Solana takes a more flexible and chaotic approach to instruction encoding. Unlike Ethereum, which uses a standardized ABI to describe how smart contracts serialize and deserialize data, Solana leaves that responsibility entirely up to each program. Unless the program author provides enough information, there's no standard ABI, no consistent encoding scheme, and no built-in way to decode instruction data.`

Some programs—particularly those built with the Anchor framework—automatically generate an IDL (Interface Definition Language file). IDLs describe a program's public interface: its instructions, arguments, accounts, return types, and events. They serve a similar purpose to Ethereum's ABI, acting as a bridge between raw bytes and meaningful structure. However, unlike ABIs, IDLs are not universally adopted in the Solana ecosystem. And even when available, they often lack the detail needed for complete runtime decoding—especially when programs use custom serialization or non-standard patterns.
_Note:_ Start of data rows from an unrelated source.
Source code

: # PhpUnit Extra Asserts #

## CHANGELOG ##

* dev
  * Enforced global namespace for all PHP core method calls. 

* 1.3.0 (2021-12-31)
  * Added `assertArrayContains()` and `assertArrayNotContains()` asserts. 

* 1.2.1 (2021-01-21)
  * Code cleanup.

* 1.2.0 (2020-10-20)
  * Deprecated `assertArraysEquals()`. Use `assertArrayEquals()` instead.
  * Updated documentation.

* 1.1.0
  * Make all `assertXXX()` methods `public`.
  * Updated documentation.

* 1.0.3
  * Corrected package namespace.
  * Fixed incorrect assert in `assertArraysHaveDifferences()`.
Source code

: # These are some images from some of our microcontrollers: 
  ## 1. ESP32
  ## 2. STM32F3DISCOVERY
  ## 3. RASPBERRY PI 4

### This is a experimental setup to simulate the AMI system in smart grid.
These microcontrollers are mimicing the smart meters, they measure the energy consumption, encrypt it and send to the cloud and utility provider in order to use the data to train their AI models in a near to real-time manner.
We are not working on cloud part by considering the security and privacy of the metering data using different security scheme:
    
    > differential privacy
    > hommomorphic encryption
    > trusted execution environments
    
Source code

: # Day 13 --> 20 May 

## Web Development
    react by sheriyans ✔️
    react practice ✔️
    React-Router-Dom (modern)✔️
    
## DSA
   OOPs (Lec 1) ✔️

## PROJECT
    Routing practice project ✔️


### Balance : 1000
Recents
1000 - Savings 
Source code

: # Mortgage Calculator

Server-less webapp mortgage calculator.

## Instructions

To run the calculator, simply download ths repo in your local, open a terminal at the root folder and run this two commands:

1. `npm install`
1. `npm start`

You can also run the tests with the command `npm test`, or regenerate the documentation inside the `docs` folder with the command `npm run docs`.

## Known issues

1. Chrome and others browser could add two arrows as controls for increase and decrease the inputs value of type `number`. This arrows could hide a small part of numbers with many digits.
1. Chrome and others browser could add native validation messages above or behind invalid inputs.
This lack of a universal guide makes decoding Solana data more challenging—especially when building general-purpose data pipelines or explorers—but it's still entirely possible with the proper tooling.

Cherry SVM decoding

Part of Cherry's cherry-core toolkit, cherry-svm-decode, is a Rust library with Python bindings that decodes raw Solana instruction data at runtime using user-defined instruction signatures.

These signatures objects serve as decoding blueprints: they describe the expected structure of an instruction — including the name, type, and length of each parameter — allowing the pipeline to parse and interpret the raw byte data reliably.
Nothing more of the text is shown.